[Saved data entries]

+++++

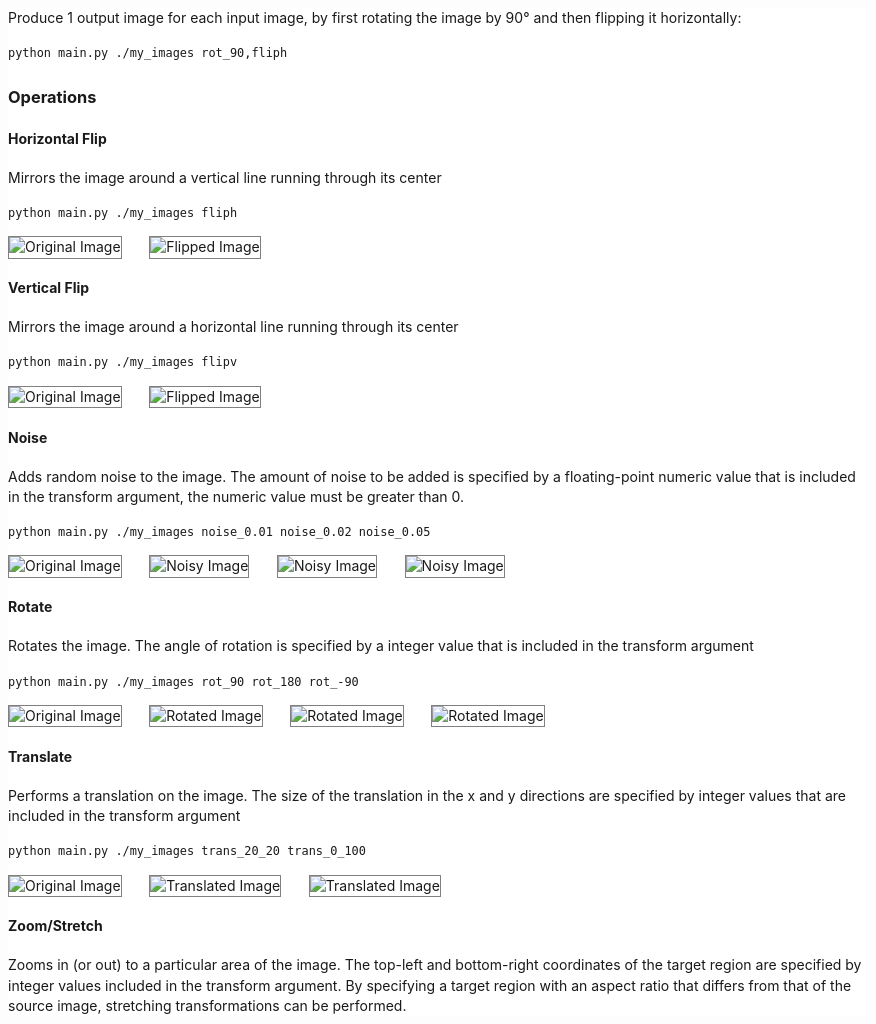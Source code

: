 Produce 1 output image for each input image, by first rotating the image by 90&deg; and then flipping it horizontally:

    python main.py ./my_images rot_90,fliph

### Operations

#### Horizontal Flip
Mirrors the image around a vertical line running through its center

    python main.py ./my_images fliph

<img style="border: 1px solid grey" style="border: 1px solid grey" src="http://codebox.net/graphics/image_augmentor/macaw.png" alt="Original Image" width="150" height="150"/> &nbsp; &nbsp; &nbsp; <img style="border: 1px solid grey" src="http://codebox.net/graphics/image_augmentor/macaw__fliph.png" alt="Flipped Image" width="150" height="150"/>

#### Vertical Flip
Mirrors the image around a horizontal line running through its center

    python main.py ./my_images flipv

<img style="border: 1px solid grey" src="http://codebox.net/graphics/image_augmentor/macaw.png" alt="Original Image" width="150" height="150"/> &nbsp; &nbsp; &nbsp; <img style="border: 1px solid grey" src="http://codebox.net/graphics/image_augmentor/macaw__flipv.png" alt="Flipped Image" width="150" height="150"/>

#### Noise
Adds random noise to the image. The amount of noise to be added is specified by a floating-point numeric value that is included
in the transform argument, the numeric value must be greater than 0.

    python main.py ./my_images noise_0.01 noise_0.02 noise_0.05

<img style="border: 1px solid grey" src="http://codebox.net/graphics/image_augmentor/macaw.png" alt="Original Image" width="150" height="150"/> &nbsp; &nbsp; &nbsp; <img style="border: 1px solid grey" src="http://codebox.net/graphics/image_augmentor/macaw__noise0.01.png" alt="Noisy Image" width="150" height="150"/> &nbsp; &nbsp; &nbsp; <img style="border: 1px solid grey" src="http://codebox.net/graphics/image_augmentor/macaw__noise0.02.png" alt="Noisy Image" width="150" height="150"/> &nbsp; &nbsp; &nbsp; <img style="border: 1px solid grey" src="http://codebox.net/graphics/image_augmentor/macaw__noise0.05.png" alt="Noisy Image" width="150" height="150"/>

#### Rotate
Rotates the image. The angle of rotation is specified by a integer value that is included in the transform argument

    python main.py ./my_images rot_90 rot_180 rot_-90

<img style="border: 1px solid grey" src="http://codebox.net/graphics/image_augmentor/macaw.png" alt="Original Image" width="150" height="150"/> &nbsp; &nbsp; &nbsp; <img style="border: 1px solid grey" src="http://codebox.net/graphics/image_augmentor/macaw__rot90.png" alt="Rotated Image" width="150" height="150"/> &nbsp; &nbsp; &nbsp; <img style="border: 1px solid grey" src="http://codebox.net/graphics/image_augmentor/macaw__rot180.png" alt="Rotated Image" width="150" height="150"/> &nbsp; &nbsp; &nbsp; <img style="border: 1px solid grey" src="http://codebox.net/graphics/image_augmentor/macaw__rot-90.png" alt="Rotated Image" width="150" height="150"/>

#### Translate
Performs a translation on the image. The size of the translation in the x and y directions are specified by integer values that
are included in the transform argument

    python main.py ./my_images trans_20_20 trans_0_100

<img style="border: 1px solid grey" src="http://codebox.net/graphics/image_augmentor/macaw.png" alt="Original Image" width="150" height="150"/> &nbsp; &nbsp; &nbsp; <img style="border: 1px solid grey" src="http://codebox.net/graphics/image_augmentor/macaw__trans20_20.png" alt="Translated Image" width="150" height="150"/> &nbsp; &nbsp; &nbsp; <img style="border: 1px solid grey" src="http://codebox.net/graphics/image_augmentor/macaw__trans0_100.png" alt="Translated Image" width="150" height="150"/>

#### Zoom/Stretch
Zooms in (or out) to a particular area of the image. The top-left and bottom-right coordinates of the target region are
specified by integer values included in the transform argument. By specifying a target region with an aspect ratio that
differs from that of the source image, stretching transformations can be performed.
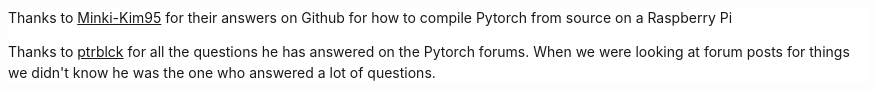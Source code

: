 Thanks to [Minki-Kim95](https://github.com/pytorch/pytorch/issues/26455.) for their answers on Github for how to compile Pytorch from source on a Raspberry Pi

Thanks to [ptrblck](https://discuss.pytorch.org/u/ptrblck/summary) for all the questions he has answered on the Pytorch forums. When we were looking at forum posts for things we didn't know he was the one who answered a lot of questions.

+++++

> **What to produce**: Within the entries above, find each line where "included" appears; copy every one.

> **Output of the task**:
Adds random noise to the image. The amount of noise to be added is specified by a floating-point numeric value that is included
Rotates the image. The angle of rotation is specified by a integer value that is included in the transform argument
are included in the transform argument
specified by integer values included in the transform argument. By specifying a target region with an aspect ratio that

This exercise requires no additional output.